Key concepts for working with the Boltz API — entities, metrics, binding, file inputs, constraints, modifications, and bonds.

Molecular systems are described as a list of entities, each with a type and value field, along with one or more chain IDs. The supported entity types are:

  • Protein — Amino acid sequence (single-letter codes) in the value field. Supports modifications and cyclic options.
  • RNA — Ribonucleotide sequence in the value field.
  • DNA — Deoxyribonucleotide sequence in the value field.
  • Ligand (SMILES) — Small molecule defined by a SMILES string in the value field.
  • Ligand (CCD) — Small molecule defined by a CCD code in the value field.

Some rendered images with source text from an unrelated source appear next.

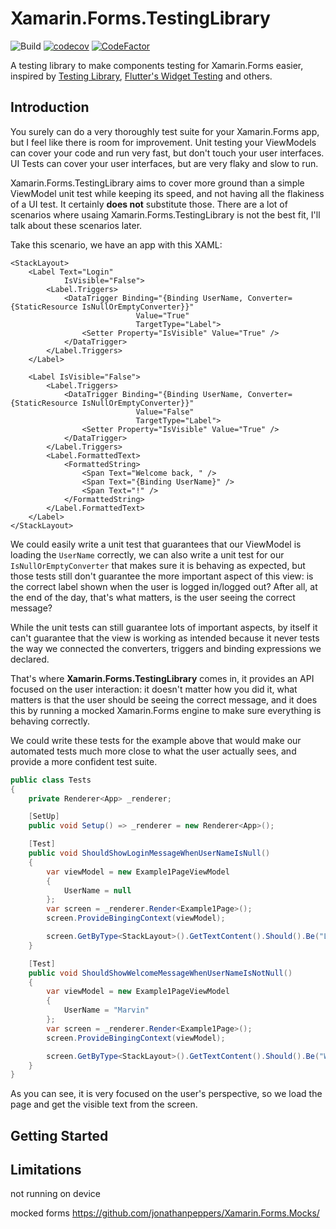 # Xamarin.Forms.TestingLibrary

![Build](https://github.com/akamud/Xamarin.Forms.TestingLibrary/workflows/Build/badge.svg)
[![codecov](https://codecov.io/gh/akamud/Xamarin.Forms.TestingLibrary/branch/main/graph/badge.svg?token=ZSOS6JW6D4)](https://codecov.io/gh/akamud/Xamarin.Forms.TestingLibrary)
[![CodeFactor](https://www.codefactor.io/repository/github/akamud/xamarin.forms.testinglibrary/badge?s=bc6f084fefbb510c0c74058c3bfcfe6354559dff)](https://www.codefactor.io/repository/github/akamud/xamarin.forms.testinglibrary)

A testing library to make components testing for Xamarin.Forms easier, inspired by [Testing Library](https://testing-library.com/), [Flutter's Widget Testing](https://flutter.dev/docs/cookbook/testing/widget/introduction) and others.

## Introduction

You surely can do a very thoroughly test suite for your Xamarin.Forms app, but I feel like there is room for improvement. Unit testing your ViewModels can cover your code and run very fast, but don't touch your user interfaces. UI Tests can cover your user interfaces, but are very flaky and slow to run.

Xamarin.Forms.TestingLibrary aims to cover more ground than a simple ViewModel unit test while keeping its speed, and not having all the flakiness of a UI test. It certainly **does not** substitute those. There are a lot of scenarios where usaing Xamarin.Forms.TestingLibrary is not the best fit, I'll talk about these scenarios later.

Take this scenario, we have an app with this XAML:

```xaml
<StackLayout>
    <Label Text="Login"
            IsVisible="False">
        <Label.Triggers>
            <DataTrigger Binding="{Binding UserName, Converter={StaticResource IsNullOrEmptyConverter}}"
                            Value="True"
                            TargetType="Label">
                <Setter Property="IsVisible" Value="True" />
            </DataTrigger>
        </Label.Triggers>
    </Label>

    <Label IsVisible="False">
        <Label.Triggers>
            <DataTrigger Binding="{Binding UserName, Converter={StaticResource IsNullOrEmptyConverter}}"
                            Value="False"
                            TargetType="Label">
                <Setter Property="IsVisible" Value="True" />
            </DataTrigger>
        </Label.Triggers>
        <Label.FormattedText>
            <FormattedString>
                <Span Text="Welcome back, " />
                <Span Text="{Binding UserName}" />
                <Span Text="!" />
            </FormattedString>
        </Label.FormattedText>
    </Label>
</StackLayout>
```

We could easily write a unit test that guarantees that our ViewModel is loading the `UserName` correctly, we can also write a unit test for our `IsNullOrEmptyConverter` that makes sure it is behaving as expected, but those tests still don't guarantee the more important aspect of this view: is the correct label shown when the user is logged in/logged out? After all, at the end of the day, that's what matters, is the user seeing the correct message?

While the unit tests can still guarantee lots of important aspects, by itself it can't guarantee that the view is working as intended because it never tests the way we connected the converters, triggers and binding expressions we declared.

That's where **Xamarin.Forms.TestingLibrary** comes in, it provides an API focused on the user interaction: it doesn't matter how you did it, what matters is that the user should be seeing the correct message, and it does this by running a mocked Xamarin.Forms engine to make sure everything is behaving correctly. 

We could write these tests for the example above that would make our automated tests much more close to what the user actually sees, and provide a more confident test suite.

```csharp
public class Tests
{
    private Renderer<App> _renderer;

    [SetUp]
    public void Setup() => _renderer = new Renderer<App>();

    [Test]
    public void ShouldShowLoginMessageWhenUserNameIsNull()
    {
        var viewModel = new Example1PageViewModel
        {
            UserName = null
        };
        var screen = _renderer.Render<Example1Page>();
        screen.ProvideBingingContext(viewModel);

        screen.GetByType<StackLayout>().GetTextContent().Should().Be("Login");
    }

    [Test]
    public void ShouldShowWelcomeMessageWhenUserNameIsNotNull()
    {
        var viewModel = new Example1PageViewModel
        {
            UserName = "Marvin"
        };
        var screen = _renderer.Render<Example1Page>();
        screen.ProvideBingingContext(viewModel);

        screen.GetByType<StackLayout>().GetTextContent().Should().Be("Welcome back, Marvin!");
    }
}
```

As you can see, it is very focused on the user's perspective, so we load the page and get the visible text from the screen.

## Getting Started

## Limitations

not running on device

mocked forms
https://github.com/jonathanpeppers/Xamarin.Forms.Mocks/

Chain IDs are used throughout the API to reference specific chains in constraints, bonds, binding configuration, and results.

The API returns several confidence and quality metrics with prediction and screening results:

MetricWhat it measures
pTM (predicted TM-score)Overall predicted structural similarity to the true structure. Higher is better.
ipTM (interface predicted TM-score)Confidence in the predicted interface between chains. Variants include protein_iptm and ligand_iptm for specific interaction types.
pLDDT (predicted Local Distance Difference Test)Per-residue confidence in the predicted structure. Reported as normalized 0–1 floats via complex_plddt across the complex and complex_iplddt for the interface.
PDE (Predicted Distance Error)Expected positional error between residue pairs. Reported as complex_pde and complex_ipde for the interface.
Structure confidenceOverall confidence score for the predicted structure.
Binding confidenceConfidence that binding occurs (when binding is requested).
Optimization scoreBinding strength ranking score, useful for lead optimization (when binding is requested).

Binding configuration tells the model to compute binding metrics for the prediction. There are two binding types:

  • Ligand-protein binding (ligand_protein_binding) — Specify a binder_chain_id pointing to a ligand chain. The ligand must have exactly one copy (single chain ID) and the complex must contain only ligands and proteins.
  • Protein-protein binding (protein_protein_binding) — Specify binder_chain_ids pointing to one or more protein chains.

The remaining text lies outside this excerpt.